Témoignage d’une famille face au glioblastome

L’association des étoiles dans la mer, vaincre le glioblastome remercie cette jeune femme courageuse et sa famille pour ce témoignage émouvant qui montre les difficultés, les incompréhensions et les souffrances qui accompagnent le diagnostic de cette maladie.

Aujourd’hui, nous souhaitons partager l’histoire de notre warrior, notre étoile, notre papa. J’espère que notre témoignage pourra être utile à certains d’entre vous.
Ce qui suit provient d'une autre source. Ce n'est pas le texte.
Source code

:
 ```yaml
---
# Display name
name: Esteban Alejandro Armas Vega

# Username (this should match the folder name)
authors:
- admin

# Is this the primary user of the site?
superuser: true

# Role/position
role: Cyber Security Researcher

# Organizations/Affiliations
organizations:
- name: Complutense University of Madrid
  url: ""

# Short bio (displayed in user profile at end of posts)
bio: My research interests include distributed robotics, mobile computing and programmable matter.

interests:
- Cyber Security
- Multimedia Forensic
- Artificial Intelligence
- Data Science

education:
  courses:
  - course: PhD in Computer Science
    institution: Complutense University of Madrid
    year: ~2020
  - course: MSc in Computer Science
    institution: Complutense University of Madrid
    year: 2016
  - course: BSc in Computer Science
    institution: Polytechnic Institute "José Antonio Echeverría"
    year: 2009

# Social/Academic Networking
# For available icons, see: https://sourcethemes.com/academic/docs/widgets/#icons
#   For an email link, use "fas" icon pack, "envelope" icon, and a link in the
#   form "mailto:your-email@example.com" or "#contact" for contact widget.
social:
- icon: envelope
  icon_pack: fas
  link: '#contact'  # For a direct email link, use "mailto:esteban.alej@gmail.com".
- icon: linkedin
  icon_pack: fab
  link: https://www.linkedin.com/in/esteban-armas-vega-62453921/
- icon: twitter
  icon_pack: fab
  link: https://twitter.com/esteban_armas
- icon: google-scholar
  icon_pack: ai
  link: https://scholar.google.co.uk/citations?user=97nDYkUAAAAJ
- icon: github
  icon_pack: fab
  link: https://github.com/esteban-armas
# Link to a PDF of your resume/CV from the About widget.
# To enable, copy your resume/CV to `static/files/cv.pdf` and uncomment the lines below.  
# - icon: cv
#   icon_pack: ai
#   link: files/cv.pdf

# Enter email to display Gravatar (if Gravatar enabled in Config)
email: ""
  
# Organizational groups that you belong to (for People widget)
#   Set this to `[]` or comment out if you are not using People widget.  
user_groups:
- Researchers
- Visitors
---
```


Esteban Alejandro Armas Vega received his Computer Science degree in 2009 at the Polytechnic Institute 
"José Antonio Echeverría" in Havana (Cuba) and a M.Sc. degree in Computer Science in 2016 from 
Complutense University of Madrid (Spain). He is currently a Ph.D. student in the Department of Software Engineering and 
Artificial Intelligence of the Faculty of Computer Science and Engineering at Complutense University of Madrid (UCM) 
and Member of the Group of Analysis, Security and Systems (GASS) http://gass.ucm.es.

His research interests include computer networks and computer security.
Notre vie a volé en éclat le 2 juillet 2020, date du diagnostic du Glio. Maladie dont nous n’avions jamais entendu parler jusqu’alors. Un cancer. Pas un foyer, ni deux…mais 4 tumeurs dans la tête de notre papa. Le choc, la sidération. Presque 60 ans, sportif et en bonne santé, tout juste grand-père pour la 1ère fois depuis mi-mai, une vie de travail, une retraite bien méritée prévue pour fin 2020 avec une construction fraichement terminée dans le sud de la France pour profiter de sa retraite au soleil….tout un nouveau chapitre qui s’ouvre à lui. Pourtant, il n’aura profité de rien. Il s’est envolé le 31 décembre 2020 après 6 mois de combat. Nous sortons de cette bataille épuisées et traumatisées. L’amertume est intense et le vide qu’il a laissé est immense. Cela va faire 2 mois et notre chagrin est croissant. « Glioblastomisation », c’est le nom que nous avions donné à ce combat. Bien décidées à kicker le cancer, certaines que nous sauverions notre papa et qu’il serait l’exception. Nous parlons ici des symptômes, du diagnostic et traitements conventionnels, de l’HAD (hospitalisation à domicile), de son départ, des supplémentations, nous nous interrogeons sur l’épidémiologie. Nous y exposons également nos incompréhensions et points de vigilance, à notre sens.

Les symptômes

Le confinement arrive et en mars/avril notre maman trouve papa assez fatigué. Il dort beaucoup. Nous mettons ça sur le compte du déménagement en préparation, de la construction de la maison qui s’achève et du travail. Puis mi-juin les premiers troubles moteurs et cognitifs. Papa « traine la patte », à quelques problèmes de sphincters et semble désinhibé. Plus irritable aussi. Lui d’habitude si doux, jamais un mot plus haut de l’autre. Quelques chose cloche c’est certain, rdv est pris avec son médecin traitant qui prescrit un scanner.

Le diagnostic

Une semaine d’attente pour le scanner. Entre temps l’état de papa se dégrade, il est de plus en plus confus. On pense à un AVC. Direction les urgences qui nous renvoient chez nous après 6h d’attente trouvant notre papa très « cohérent et orienté ». Covid oblige ma mère n’a pas pu assister et doit hausser le ton pour parler au médecin qui a reçu mon père. Refus de faire passer un scanner en urgence. Nous faisons admettre papa dans un hôpital Parisien quelques jours plus tard, non sans mal et grâce à notre réseau. Nous avons été étonnées de la difficulté à être pris en charge par l’hôpital public, des mois d’attente…première incompréhension. Scanner du tronc, IRM cérébrale puis ces mots dits avec délicatesse mais qui restent tout aussi cruels « Nous ne pourrons pas le sauver ». Suspicion de Glioblastome avec œdème engageant le pronostic vital. Corticoides IV à haute dose pendant 2 semaines, le temps de prévoir la biopsie pour confirmer le diagnostic. L’espoir renait, si on doit confirmer alors il y a une chance que les médecins se soient trompés. Biopsie réalisée mi-juillet puis 2 semaines d’attente supplémentaires. 2nd incompréhension : pourquoi ne rien faire, ne rien donner pendant tout un mois connaissant l’agressivité de cette maladie ? Nous avons littéralement subi cette lourdeur administrative.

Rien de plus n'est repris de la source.